مقالات پذیرفته شده در هشتمین کنگره بین المللی زیست پزشکی
CNN and ANN in Cancer Research: Pioneering AI Solutions for Early Detection and Treatment
CNN and ANN in Cancer Research: Pioneering AI Solutions for Early Detection and Treatment
Helia Sepahvand,1,*Sarina Roshani,2Diana Sedaghatnia,3Narges Safari,4Majedeh Mortazavi,5Hesameddin Akbarein,6
1. DVM Student, Faculty of Veterinary Medicine, University of Tehran, Tehran, Iran. 2. DVM Student, Faculty of Veterinary Medicine, University of Tehran, Tehran, Iran. 3. DVM Student, Faculty of Veterinary Medicine, University of Tehran, Tehran, Iran. 4. DVM Student, Faculty of Veterinary Medicine, Garmsar Branch, Islamic Azad University, Garmsar, Iran. 5. DVM Student, Faculty of Veterinary Medicine, University of Tehran, Tehran, Iran. 6. Division of Epidemiology & Zoonoses, Department of Food Hygiene & Quality Control, Faculty of Veterinary Medicine, University of Tehran, Tehran, Iran
Introduction: Artificial Neural Networks (ANNs) and Convolutional Neural Networks (CNNs) are very powerful Artificial Intelligence (AI) methods that are changing the way healthcare is provided.
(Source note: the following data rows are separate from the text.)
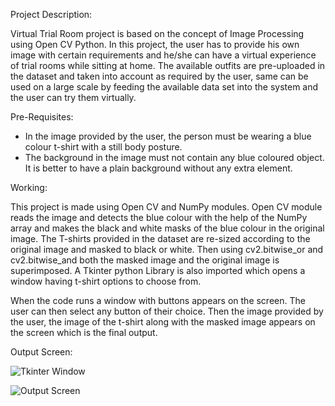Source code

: Project Description: 

Virtual Trial Room project is based on the concept of Image Processing using Open CV Python. In this project, the user has to provide his own image with certain requirements and he/she can have a virtual experience of trial rooms while sitting at home.
The available outfits are pre-uploaded in the dataset and taken into account as required by the user, same can be used on a large scale by feeding the available data set into the system and the user can try them virtually.


Pre-Requisites:

- In the image provided by the user, the person must be wearing a blue colour t-shirt with a still body posture.
- The background in the image must not contain any blue coloured object. It is better to have a plain background without any extra element.


Working:

This project is made using Open CV and NumPy modules. Open CV module reads the image and detects the blue colour with the help of the NumPy array and makes the black and white masks of the blue colour in the original image. The T-shirts provided in the dataset are re-sized according to the original image and masked to black or white. Then using cv2.bitwise_or and cv2.bitwise_and both the masked image and the original image is superimposed. A Tkinter python Library is also imported which opens a window having t-shirt options to choose from. 

When the code runs a window with buttons appears on the screen. The user can then select any button of their choice. Then the image provided by the user, the image of the t-shirt along with the masked image appears on the screen which is the final output.


Output Screen:

![Tkinter Window](https://user-images.githubusercontent.com/61008588/187613337-54652f2d-aee1-4a86-987c-db014a43e818.png)

![Output Screen](https://user-images.githubusercontent.com/61008588/187613332-c4d398c3-64e9-44bf-a0ee-368e24c3ea38.png)
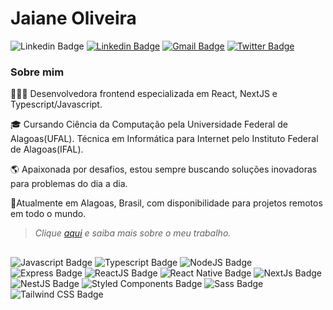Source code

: # Jaiane Oliveira

![Linkedin Badge](https://img.shields.io/badge/-Jaiane%20Oliveira%230747-66179D?style=for-the-badge&labelColor=66179D&logo=Discord&logoColor=white&link=https://www.linkedin.com/in/jaianeoliveira/)
[![Linkedin Badge](https://img.shields.io/badge/-Jaiane%20Oliveira-66179D?style=for-the-badge&labelColor=66179D&logo=Linkedin&logoColor=white&link=https://www.linkedin.com/in/jaianeoliveira/)](https://www.linkedin.com/in/jaianeoliveira/) 
[![Gmail Badge](https://img.shields.io/badge/-jaianeoliveira.dev@gmail.com-66179D?style=for-the-badge&logo=Gmail&logoColor=white&link=mailto:jaianeoliveirra.dev@gmail.com)](mailto:jaianeoliveira.dev@gmail.com)
[![Twitter Badge](https://img.shields.io/badge/-@_JaianeOliveira-66179D?style=for-the-badge&labelColor=66179D&logo=twitter&logoColor=white&link=https://twitter.com/_JaianeOliveira)](https://twitter.com/_JaianeOliveira) 

### Sobre mim

👩🏻‍💻 Desenvolvedora frontend especializada em React, NextJS e Typescript/Javascript.

🎓 Cursando Ciência da Computação pela Universidade Federal de Alagoas(UFAL). Técnica em Informática para Internet pelo Instituto Federal de Alagoas(IFAL).

🌎 Apaixonada por desafios, estou sempre buscando soluções inovadoras para problemas do dia a dia.

📍Atualmente em Alagoas, Brasil, com disponibilidade para projetos remotos em todo o mundo.



> *Clique [aqui](https://jaianeoliveira.notion.site/jaianeoliveira/Jaiane-Oliveira-ba4efcf29df647fb911dd9dc46f75701) e saiba mais sobre o meu trabalho.*


##

![Javascript Badge](https://img.shields.io/badge/JavaScript-F7DF1E?style=flat&logo=javascript&logoColor=black)
![Typescript Badge](https://img.shields.io/badge/TypeScript-007ACC?style=flat&logo=typescript&logoColor=white)
![NodeJS Badge](https://img.shields.io/badge/Node.js-43853D?style=flat&logo=node.js&logoColor=white)
![Express Badge](https://img.shields.io/badge/Express.js-404D59?style=flat&logo=express&logoColor=ffffff)
![ReactJS Badge](https://img.shields.io/badge/React-20232A?style=flat&logo=react&logoColor=61DAFB)
![React Native Badge](https://img.shields.io/badge/React_Native-20232A?style=flat&logo=react&logoColor=61DAFB)
![NextJs Badge](https://img.shields.io/badge/NextJS-111111?style=flat&logo=next.js&logoColor=ffffff)
![NestJS Badge](https://img.shields.io/badge/NestJs-111111?style=flat&logo=nestjs&logoColor=E0234E)
![Styled Components Badge](https://img.shields.io/badge/Styled_Components-DB7093?style=flat&logo=styled-components&logoColor=white)
![Sass Badge](https://img.shields.io/badge/Sass-CC6699?style=flat&logo=sass&logoColor=white)
![Tailwind CSS Badge](https://img.shields.io/badge/Tailwind_CSS-06B6D4?style=flat&logo=tailwindcss&logoColor=white)



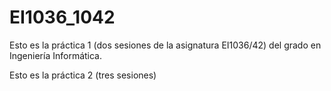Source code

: # EI1036_1042

Esto es la práctica 1 (dos sesiones de la asignatura EI1036/42) del grado en Ingeniería Informática.

Esto es la práctica 2 (tres sesiones)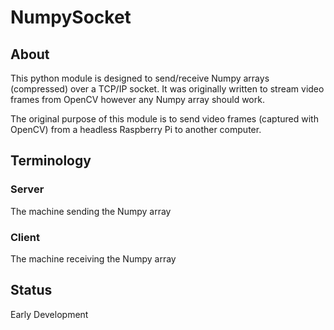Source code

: # NumpySocket
## About
This python module is designed to send/receive Numpy arrays (compressed) over a TCP/IP socket. It was originally written to stream video frames from OpenCV however any Numpy array should work.

The original purpose of this module is to send video frames (captured with OpenCV) from a headless Raspberry Pi to another computer.

## Terminology
### Server
The machine sending the Numpy array

### Client
The machine receiving the Numpy array

## Status
Early Development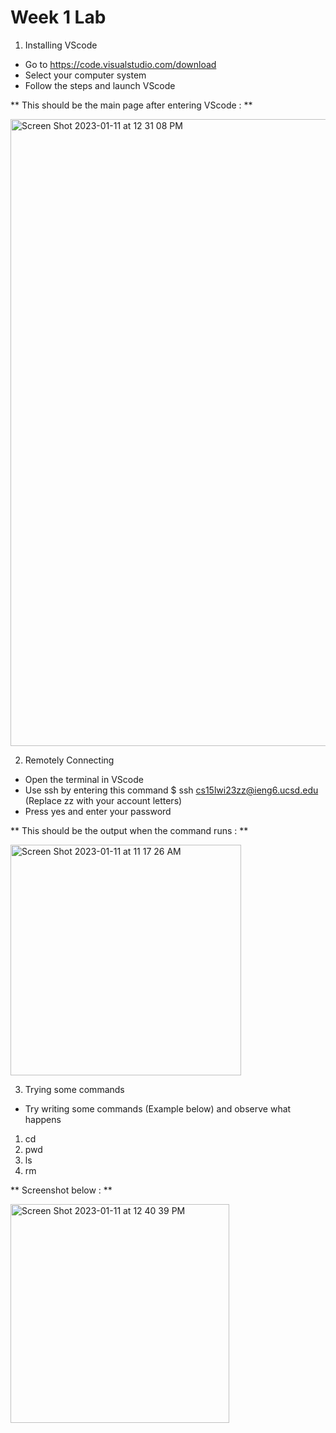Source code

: # Week 1 Lab

1. Installing VScode
* Go to https://code.visualstudio.com/download
* Select your computer system
* Follow the steps and launch VScode

** This should be the main page after entering VScode : **

<img width="1003" alt="Screen Shot 2023-01-11 at 12 31 08 PM" src="https://user-images.githubusercontent.com/110417533/211911553-7a055386-c314-4c40-938d-045dd6ac9bbb.png">

2. Remotely Connecting
* Open the terminal in VScode 
* Use ssh by entering this command $ ssh cs15lwi23zz@ieng6.ucsd.edu (Replace zz with your account letters)
* Press yes and enter your password

** This should be the output when the command runs : **

<img width="369" alt="Screen Shot 2023-01-11 at 11 17 26 AM" src="https://user-images.githubusercontent.com/110417533/211912427-13b5d244-e905-4b04-9c28-a1df582c909d.png">

3. Trying some commands
* Try writing some commands (Example below) and observe what happens
1. cd
2. pwd
3. ls
4. rm

** Screenshot below : **

<img width="350" alt="Screen Shot 2023-01-11 at 12 40 39 PM" src="https://user-images.githubusercontent.com/110417533/211913279-ce4355bb-73d4-4200-9660-9cb5dea96b0f.png">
The ANN can be used for a wide range of tasks, including regression, pattern recognition, and classification. CNN is used for things like computer vision and picture detection. Putting these technologies into medical gadgets like thermometers, imaging systems, and wearable monitors could help doctors make more accurate diagnoses and do their jobs faster. Cancer studies that use CNNs and ANNs should be able to find cancer earlier, make treatment more specific, and lower death rates over time. This article reviews how CNNs and ANNs can be used in cancer research, including how they can help with early diagnosis and planning treatment, as well as the issues that come up when they are used.
Methods: We looked at new studies to find out how CNNs and ANNs are being used to find and treat cancer better. The studies we looked at were from 2022 to 2024 and were reviewed by experts in the field. Some keywords, like "AI in oncology," "CNN cancer detection," and "ANN cancer treatment," were used to look through sources like Google Scholar and PubMed. Titles and descriptions were looked at to see if they were relevant, and full texts of some studies were read to see if they used the right methods and added much to the field.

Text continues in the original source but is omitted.